IHU On-Line — Em que consiste o projeto de lei que propõe o plantio de cana-de-açúcar na Amazônia, pautado recentemente no Senado?
Lucas Ferrante — Esse projeto de lei tenta promover a abertura da Amazônia e do Pantanal para o plantio de cana-de-açúcar. Desde 2009 existe um veto de plantações de cana-de-açúcar nessas áreas devido ao potencial impacto que esse cultivo teria na biodiversidade e nas comunidades locais. O projeto de lei propõe que esse plantio deveria ser implementado em áreas alteradas. Primeiramente, levantamos a questão sobre o que são áreas alteradas, já que essas podem ser de muitos modos. Além disso, sabemos que a introdução do plantio de cana-de-açúcar causa um dano ambiental que vai além da área de plantio.
Na ecologia há um efeito conhecido como Efeito de Borda, o qual é causado por um cultivo agrícola para além da área plantada sobre áreas de floresta.

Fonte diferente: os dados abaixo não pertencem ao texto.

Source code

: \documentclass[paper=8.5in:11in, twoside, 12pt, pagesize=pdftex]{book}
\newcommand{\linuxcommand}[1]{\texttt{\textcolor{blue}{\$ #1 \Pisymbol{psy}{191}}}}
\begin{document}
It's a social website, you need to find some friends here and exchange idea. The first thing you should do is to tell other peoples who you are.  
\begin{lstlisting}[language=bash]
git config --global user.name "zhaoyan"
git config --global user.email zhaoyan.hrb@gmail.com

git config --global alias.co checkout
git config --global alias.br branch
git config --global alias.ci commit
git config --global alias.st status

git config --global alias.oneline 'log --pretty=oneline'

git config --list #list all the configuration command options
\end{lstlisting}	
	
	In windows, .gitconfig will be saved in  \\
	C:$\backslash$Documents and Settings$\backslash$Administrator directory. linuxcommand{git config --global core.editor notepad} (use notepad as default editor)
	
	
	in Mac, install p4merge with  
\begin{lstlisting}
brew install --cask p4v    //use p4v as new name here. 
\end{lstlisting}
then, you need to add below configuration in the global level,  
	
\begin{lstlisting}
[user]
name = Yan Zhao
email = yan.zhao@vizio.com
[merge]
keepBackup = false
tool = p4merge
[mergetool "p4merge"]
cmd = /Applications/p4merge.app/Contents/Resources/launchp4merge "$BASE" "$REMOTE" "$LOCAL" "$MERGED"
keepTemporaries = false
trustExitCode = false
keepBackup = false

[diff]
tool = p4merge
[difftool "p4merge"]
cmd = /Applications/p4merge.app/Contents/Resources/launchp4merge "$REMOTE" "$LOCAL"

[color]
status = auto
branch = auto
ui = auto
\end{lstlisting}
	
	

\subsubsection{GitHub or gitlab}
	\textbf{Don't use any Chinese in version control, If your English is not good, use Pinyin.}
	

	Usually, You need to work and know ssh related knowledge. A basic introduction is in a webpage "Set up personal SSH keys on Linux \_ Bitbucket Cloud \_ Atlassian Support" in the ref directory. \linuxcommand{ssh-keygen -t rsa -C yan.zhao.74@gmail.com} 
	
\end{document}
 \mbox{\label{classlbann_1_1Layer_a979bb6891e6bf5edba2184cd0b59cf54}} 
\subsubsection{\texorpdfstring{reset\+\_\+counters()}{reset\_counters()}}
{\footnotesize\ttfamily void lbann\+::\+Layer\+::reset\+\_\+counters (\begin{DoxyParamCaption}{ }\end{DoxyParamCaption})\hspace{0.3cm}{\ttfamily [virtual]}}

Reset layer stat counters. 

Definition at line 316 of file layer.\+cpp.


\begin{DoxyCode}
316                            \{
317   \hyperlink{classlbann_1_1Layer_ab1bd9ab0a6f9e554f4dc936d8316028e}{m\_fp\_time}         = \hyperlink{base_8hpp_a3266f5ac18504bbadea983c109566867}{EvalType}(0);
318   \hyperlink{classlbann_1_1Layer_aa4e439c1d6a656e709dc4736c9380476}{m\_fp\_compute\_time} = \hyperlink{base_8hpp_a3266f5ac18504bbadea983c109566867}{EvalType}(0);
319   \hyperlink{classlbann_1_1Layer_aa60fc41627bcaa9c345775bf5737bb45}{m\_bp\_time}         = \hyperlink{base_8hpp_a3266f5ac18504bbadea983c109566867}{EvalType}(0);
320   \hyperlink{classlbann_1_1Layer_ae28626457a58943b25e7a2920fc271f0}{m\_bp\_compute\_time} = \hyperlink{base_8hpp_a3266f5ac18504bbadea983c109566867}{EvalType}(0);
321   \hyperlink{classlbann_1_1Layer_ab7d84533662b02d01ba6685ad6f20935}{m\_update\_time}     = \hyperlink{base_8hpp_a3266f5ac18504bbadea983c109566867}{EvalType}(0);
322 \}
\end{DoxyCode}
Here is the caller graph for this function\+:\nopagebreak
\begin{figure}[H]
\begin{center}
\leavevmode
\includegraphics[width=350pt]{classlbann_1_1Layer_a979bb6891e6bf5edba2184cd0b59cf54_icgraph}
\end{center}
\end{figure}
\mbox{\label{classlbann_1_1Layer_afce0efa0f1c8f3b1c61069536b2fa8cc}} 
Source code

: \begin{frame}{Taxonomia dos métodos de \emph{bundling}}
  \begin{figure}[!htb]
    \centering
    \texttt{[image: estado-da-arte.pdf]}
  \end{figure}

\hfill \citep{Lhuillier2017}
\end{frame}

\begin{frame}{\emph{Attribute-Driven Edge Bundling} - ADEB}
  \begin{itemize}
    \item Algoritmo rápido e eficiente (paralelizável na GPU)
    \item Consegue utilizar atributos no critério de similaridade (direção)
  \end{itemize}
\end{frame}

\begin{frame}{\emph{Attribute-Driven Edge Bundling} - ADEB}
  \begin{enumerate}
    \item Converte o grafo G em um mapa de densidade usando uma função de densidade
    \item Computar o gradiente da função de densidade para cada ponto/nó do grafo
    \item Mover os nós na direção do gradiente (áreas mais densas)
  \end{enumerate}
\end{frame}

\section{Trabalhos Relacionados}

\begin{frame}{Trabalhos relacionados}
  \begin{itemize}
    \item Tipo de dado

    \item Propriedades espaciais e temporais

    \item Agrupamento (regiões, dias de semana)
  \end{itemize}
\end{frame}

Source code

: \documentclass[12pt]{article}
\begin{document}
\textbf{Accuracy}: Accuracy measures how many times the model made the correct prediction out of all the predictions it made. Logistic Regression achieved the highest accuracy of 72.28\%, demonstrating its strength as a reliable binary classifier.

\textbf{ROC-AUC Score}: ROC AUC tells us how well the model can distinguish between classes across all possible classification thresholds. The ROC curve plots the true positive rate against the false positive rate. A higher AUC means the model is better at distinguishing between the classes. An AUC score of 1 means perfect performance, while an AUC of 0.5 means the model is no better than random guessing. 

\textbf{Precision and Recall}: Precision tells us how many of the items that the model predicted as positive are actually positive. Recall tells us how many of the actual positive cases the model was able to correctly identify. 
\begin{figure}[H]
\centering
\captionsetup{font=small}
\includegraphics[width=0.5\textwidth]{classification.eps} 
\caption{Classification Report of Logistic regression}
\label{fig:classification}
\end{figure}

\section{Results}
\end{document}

Liderei alguns estudos para verificar a influência do cultivo de cana-de-açúcar sobre florestas adjacentes e verifiquei que esse é um dos cultivos mais nocivos. Portanto, grandes plantações desse cultivo na Amazônia podem causar um enorme dano à estrutura da floresta adjacente e também à biodiversidade, representando uma perda de patrimônio genético para o Brasil. Além disso, existem outros problemas envolvidos, porque a degradação da floresta, por si só, faz com que percamos diversos serviços ecossistêmicos dos quais somos altamente dependentes, como, por exemplo, a regulação do clima. Se houver plantação de cana-de-açúcar na floresta, poderemos colocar em xeque até o próprio cultivo agrícola da região.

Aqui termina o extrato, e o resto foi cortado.